Updated: This does not seem to work using wide_to_long
as the replies and subsequent question close imply. I may be wrong, but I can't seem to get wide_to_long
to work as the dataframe is missing an "ID" column (required). The potential ID is in the second half of the headers (called level below). I don't know how to make an ID column with OP1, OP2, etc.
Original:
I am having trouble with the following:
I have a dataframe (df_mini2) with the shape/entries below. I would like to achieve 3 things.
Split the header by the colon (:) into two parts WOPR and OP#
Pivot or Stack the df to have OP# in a column grouped by Date (index)
All entries into single column for each vector WOPR or WOPT in this case, example desired result at bottom.
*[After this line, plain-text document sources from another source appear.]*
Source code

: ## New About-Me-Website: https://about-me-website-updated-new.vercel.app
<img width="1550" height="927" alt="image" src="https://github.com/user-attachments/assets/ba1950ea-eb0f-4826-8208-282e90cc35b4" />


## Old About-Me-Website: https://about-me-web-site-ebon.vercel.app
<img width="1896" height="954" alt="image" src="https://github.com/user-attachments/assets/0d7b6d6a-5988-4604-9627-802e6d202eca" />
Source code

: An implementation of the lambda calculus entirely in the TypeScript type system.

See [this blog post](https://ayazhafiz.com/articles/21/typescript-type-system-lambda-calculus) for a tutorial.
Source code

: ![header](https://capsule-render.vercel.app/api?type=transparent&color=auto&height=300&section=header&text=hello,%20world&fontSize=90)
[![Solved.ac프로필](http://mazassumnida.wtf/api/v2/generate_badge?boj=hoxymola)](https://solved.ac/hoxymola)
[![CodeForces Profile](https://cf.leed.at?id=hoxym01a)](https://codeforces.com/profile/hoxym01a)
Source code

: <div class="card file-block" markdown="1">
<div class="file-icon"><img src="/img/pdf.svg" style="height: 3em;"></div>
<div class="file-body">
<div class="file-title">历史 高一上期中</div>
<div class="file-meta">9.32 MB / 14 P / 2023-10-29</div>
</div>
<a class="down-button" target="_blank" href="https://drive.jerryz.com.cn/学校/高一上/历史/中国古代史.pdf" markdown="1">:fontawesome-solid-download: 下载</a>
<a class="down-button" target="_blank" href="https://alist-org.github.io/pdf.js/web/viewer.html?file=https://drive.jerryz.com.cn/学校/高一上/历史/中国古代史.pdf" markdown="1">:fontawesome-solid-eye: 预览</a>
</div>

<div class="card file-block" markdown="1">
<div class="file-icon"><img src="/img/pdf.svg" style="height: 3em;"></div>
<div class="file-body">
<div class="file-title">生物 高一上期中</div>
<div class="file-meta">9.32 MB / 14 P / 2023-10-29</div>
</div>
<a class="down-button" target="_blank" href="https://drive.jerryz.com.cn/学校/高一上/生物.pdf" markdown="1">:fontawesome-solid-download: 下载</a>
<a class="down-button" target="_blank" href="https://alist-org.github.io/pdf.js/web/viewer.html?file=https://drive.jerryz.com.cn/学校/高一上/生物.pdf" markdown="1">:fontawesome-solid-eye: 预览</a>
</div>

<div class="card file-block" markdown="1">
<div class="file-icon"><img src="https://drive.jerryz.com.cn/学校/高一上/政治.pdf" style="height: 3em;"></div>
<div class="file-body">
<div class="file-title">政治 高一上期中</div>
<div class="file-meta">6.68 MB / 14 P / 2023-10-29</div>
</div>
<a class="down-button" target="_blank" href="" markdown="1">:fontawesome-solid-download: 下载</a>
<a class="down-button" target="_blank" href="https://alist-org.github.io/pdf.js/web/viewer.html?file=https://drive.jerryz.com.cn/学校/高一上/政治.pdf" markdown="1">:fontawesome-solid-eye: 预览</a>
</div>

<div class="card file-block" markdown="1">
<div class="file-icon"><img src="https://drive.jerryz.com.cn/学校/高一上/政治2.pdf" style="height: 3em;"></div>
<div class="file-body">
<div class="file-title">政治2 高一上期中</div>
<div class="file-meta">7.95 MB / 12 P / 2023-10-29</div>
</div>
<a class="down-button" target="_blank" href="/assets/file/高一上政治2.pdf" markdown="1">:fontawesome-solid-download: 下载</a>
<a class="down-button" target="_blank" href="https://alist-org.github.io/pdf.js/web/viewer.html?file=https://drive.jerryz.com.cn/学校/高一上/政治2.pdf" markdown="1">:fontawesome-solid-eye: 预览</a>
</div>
WOPR:OP1 WOPR:OP2 WOPR:OP3 WOPT:OP1 WOPT:OP2 WOPT:OP3
DATE
2020-01-01 0.000000 0.000000 0.000000 0.000000 0.000000 0.000000 2020-02-01 513.437988 564.622498 492.789948 15767.968579 17581.923114 15551.30445 2020-03-01 500.612915 552.443481 490.402008 30323.487376 33638.626633 29779.99173
Here is where I have gotten to with my code, but I am too new at this and haven't figured it out successfully.
#first I tried to split the header for use later
#vector is WOPR or WOPT in this small version of df, level is OP#
vector = np.unique(df_mini2.columns.str.split(':').str[0])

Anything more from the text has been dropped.